In the UK’s case the markets thought otherwise.
The pound climbed more than a cent against the dollar, to $1.463, and strengthened against the Euro at €1.13.
But there was more. And this is what caught everyone by surprise.
UK house prices rose by 1.9 per cent in January, according to the Halifax house price index.
Halifax’s housing economist, Martin Ellis was quick to point out that a one off spike says nothing about a market.
But he added: “There are some very early signs that market activity may be stabilising, albeit at quite a low level.”
The house price rise was the first since January 2008 and coincides with other indicators and surveys that housing market activity may be bottoming out.
That is certainly the message from moneyed Europeans who in the last six weeks have been taking advantage of the low UK property prices and the weakened pound.
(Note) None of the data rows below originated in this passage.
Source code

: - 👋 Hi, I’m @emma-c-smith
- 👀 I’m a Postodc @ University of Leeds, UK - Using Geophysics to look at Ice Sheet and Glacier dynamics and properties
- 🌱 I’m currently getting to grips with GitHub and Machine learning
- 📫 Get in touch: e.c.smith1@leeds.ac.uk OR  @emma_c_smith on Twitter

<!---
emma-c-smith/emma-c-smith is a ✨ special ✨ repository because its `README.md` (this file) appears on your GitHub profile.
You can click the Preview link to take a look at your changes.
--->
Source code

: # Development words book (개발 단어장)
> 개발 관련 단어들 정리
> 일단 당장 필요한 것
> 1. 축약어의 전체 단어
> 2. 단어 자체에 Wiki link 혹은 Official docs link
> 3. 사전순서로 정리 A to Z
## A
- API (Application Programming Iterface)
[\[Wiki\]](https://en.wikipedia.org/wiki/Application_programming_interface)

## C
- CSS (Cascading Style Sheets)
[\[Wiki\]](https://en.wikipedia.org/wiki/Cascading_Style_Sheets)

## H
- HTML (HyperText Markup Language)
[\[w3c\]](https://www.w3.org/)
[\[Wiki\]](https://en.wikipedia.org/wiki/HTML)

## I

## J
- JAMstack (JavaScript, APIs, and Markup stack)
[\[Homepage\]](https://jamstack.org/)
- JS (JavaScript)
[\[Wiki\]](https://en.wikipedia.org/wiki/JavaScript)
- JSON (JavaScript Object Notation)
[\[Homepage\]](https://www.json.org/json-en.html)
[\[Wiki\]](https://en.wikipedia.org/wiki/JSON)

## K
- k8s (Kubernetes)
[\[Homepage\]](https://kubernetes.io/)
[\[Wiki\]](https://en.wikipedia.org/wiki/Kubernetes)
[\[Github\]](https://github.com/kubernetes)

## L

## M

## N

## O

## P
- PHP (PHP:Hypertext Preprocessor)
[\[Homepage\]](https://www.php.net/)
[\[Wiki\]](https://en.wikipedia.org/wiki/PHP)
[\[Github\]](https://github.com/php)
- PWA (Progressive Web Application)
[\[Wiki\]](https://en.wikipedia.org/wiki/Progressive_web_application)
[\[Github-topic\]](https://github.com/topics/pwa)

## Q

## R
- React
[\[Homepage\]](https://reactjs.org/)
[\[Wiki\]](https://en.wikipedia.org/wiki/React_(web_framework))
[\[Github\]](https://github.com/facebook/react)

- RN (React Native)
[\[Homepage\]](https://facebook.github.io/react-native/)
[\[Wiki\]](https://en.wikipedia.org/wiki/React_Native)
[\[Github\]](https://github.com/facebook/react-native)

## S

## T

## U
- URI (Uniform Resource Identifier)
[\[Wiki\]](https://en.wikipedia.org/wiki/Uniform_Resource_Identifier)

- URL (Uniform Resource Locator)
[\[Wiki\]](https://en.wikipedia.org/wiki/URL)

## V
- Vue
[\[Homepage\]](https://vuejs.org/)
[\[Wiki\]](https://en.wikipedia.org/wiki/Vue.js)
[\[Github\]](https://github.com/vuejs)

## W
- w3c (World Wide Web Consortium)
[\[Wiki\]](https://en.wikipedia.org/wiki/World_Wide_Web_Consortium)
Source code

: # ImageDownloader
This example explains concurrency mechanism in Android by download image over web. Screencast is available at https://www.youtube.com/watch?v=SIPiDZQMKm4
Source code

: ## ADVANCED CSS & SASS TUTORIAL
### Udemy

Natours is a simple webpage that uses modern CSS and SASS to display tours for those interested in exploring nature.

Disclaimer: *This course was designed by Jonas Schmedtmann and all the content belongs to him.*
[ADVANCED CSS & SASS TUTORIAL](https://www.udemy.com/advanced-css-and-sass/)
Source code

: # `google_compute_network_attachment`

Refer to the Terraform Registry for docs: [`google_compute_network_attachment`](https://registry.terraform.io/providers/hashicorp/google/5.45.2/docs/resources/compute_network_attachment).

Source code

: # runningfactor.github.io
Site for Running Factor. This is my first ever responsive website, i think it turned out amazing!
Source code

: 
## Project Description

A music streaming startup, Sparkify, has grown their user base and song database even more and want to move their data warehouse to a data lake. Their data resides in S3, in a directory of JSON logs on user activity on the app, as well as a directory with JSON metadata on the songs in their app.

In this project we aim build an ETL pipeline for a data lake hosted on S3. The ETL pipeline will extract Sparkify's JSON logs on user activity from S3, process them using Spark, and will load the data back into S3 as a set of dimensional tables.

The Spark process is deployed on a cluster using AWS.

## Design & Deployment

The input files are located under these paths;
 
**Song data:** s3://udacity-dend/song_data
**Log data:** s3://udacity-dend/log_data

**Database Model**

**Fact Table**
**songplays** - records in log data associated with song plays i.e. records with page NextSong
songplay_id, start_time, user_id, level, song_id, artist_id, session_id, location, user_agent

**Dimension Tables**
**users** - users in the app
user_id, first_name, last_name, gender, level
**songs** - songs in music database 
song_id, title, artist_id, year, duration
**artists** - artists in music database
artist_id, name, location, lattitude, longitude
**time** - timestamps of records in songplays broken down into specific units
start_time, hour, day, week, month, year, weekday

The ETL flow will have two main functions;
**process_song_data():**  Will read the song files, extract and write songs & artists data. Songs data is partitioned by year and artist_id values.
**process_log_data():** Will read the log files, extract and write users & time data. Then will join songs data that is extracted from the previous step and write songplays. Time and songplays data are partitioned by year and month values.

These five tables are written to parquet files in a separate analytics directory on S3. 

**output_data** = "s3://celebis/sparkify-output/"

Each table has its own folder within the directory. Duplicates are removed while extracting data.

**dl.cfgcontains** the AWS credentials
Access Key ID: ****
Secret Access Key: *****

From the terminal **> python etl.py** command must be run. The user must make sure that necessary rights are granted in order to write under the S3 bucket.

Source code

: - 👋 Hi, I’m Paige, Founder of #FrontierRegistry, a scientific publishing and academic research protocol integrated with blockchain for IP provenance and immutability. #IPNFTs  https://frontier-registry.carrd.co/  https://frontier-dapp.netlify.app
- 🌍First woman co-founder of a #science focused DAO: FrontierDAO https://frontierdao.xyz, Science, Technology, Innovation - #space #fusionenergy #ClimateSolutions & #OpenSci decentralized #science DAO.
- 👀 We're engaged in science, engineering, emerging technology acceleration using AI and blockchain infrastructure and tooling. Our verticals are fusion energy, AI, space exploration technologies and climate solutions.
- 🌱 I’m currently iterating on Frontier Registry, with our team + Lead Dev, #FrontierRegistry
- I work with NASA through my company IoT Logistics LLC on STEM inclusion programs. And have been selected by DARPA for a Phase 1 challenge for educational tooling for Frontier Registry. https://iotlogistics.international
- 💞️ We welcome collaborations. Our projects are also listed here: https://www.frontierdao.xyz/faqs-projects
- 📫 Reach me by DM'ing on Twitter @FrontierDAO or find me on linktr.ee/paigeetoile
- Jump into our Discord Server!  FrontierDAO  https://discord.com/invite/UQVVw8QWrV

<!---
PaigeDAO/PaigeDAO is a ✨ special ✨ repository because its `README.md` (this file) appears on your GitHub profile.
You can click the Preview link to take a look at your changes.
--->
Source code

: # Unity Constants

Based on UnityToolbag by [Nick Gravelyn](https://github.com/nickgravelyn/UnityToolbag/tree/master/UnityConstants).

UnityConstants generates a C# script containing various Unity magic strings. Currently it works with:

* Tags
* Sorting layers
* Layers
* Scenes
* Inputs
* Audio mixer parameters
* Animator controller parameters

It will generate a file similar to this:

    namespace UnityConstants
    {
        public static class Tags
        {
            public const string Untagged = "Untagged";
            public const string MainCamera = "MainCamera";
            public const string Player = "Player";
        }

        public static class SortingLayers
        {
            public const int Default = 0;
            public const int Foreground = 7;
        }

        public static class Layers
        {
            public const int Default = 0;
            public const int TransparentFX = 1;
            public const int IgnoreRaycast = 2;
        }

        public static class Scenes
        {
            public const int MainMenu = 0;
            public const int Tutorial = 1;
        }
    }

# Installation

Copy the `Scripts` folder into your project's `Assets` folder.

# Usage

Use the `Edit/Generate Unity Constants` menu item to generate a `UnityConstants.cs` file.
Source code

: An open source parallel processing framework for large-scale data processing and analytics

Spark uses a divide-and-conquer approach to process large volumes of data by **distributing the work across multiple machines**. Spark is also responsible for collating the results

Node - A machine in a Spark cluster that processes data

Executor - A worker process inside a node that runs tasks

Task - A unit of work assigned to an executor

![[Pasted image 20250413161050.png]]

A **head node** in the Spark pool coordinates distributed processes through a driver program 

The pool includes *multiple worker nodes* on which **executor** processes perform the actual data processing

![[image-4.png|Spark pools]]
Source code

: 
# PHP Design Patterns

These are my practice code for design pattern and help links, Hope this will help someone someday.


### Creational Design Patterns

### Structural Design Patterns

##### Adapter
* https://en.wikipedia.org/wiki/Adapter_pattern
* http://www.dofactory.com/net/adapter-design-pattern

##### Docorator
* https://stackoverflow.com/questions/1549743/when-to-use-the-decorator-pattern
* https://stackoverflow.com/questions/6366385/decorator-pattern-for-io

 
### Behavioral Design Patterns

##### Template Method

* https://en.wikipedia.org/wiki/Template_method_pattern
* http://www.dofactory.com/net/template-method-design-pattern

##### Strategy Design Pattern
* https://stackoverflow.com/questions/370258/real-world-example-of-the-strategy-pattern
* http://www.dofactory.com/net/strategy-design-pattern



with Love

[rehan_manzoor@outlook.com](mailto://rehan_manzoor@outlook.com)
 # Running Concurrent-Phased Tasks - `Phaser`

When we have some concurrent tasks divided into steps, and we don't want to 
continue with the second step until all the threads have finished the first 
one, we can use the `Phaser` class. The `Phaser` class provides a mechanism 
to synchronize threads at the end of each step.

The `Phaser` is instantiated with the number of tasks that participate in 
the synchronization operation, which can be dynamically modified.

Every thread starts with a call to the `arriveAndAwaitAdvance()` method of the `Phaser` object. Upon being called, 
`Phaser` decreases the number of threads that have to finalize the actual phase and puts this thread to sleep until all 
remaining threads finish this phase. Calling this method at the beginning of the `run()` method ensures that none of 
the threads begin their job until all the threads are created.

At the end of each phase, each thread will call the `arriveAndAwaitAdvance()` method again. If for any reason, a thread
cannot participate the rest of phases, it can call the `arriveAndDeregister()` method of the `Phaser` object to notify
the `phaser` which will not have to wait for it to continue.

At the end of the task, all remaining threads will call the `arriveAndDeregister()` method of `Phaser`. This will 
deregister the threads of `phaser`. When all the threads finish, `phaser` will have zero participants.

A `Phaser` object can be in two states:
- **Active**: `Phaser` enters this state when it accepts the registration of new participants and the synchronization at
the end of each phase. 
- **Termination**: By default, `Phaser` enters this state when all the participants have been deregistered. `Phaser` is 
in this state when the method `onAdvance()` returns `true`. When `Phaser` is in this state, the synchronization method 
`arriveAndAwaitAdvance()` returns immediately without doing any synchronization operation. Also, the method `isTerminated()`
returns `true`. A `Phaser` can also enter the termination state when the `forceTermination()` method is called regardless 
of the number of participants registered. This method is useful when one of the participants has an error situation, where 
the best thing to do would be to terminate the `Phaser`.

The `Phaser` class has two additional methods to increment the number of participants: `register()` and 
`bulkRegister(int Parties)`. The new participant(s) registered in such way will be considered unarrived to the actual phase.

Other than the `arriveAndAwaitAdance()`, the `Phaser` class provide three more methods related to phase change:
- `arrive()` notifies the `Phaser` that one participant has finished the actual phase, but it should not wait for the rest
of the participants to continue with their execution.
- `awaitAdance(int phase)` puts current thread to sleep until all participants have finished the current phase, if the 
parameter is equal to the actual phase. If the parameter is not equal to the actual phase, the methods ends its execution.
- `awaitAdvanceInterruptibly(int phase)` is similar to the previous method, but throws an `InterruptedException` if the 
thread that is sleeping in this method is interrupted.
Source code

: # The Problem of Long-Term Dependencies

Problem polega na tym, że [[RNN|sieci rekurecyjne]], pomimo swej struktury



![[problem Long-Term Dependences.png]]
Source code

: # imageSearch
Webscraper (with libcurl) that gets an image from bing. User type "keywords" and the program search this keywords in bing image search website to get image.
If there is some cause for optimism, there is still much concern over unemployment, which is growing at a great rate, and another fall in consumer spending.
The Office of National Statistics revealed earlier this month that UK unemployment rose at its greatest rate since 1997 - to 1.92 million in the last quarter of 2008.
Figures released earlier this week by the Purchasing Managers' Index (PMI) showed manufacturing remained weak in January, after a seasonal improvement in December.
The Confederation of British Industry (CBI) released a survey at the weekend showing that small and medium-sized manufacturers were shedding staff at the fastest rate since the early 1990s.
According to the CBI’s quarterly SME Trends report, the volume of total new orders during the quarter slumped at its fastest rate since July 1991.
This was on the back of shrinking volumes of domestic and export orders (a balance of -45 per cent for domestic orders and -21 per cent for export orders).
What was most worrying was the amount of firms concerned about the access to credit and finance doubled from the previous quarter.
The Bank of England’s monetary policy committee pointed to a ‘severe and synchronised downturn’ in the world economy, weak consumer spending and a ‘constrained’ supply of credit when it announced the 0.5 percent interest rate cut on Thursday.
But it also said that the four-percentage-point rate cut since October and the falling value of the pound had provided a ‘considerable stimulus’ to activity as 2009 progresses.
Prepare for some ‘quantitative easing’ to rain down on the seeds of recovery if things take another bad turn.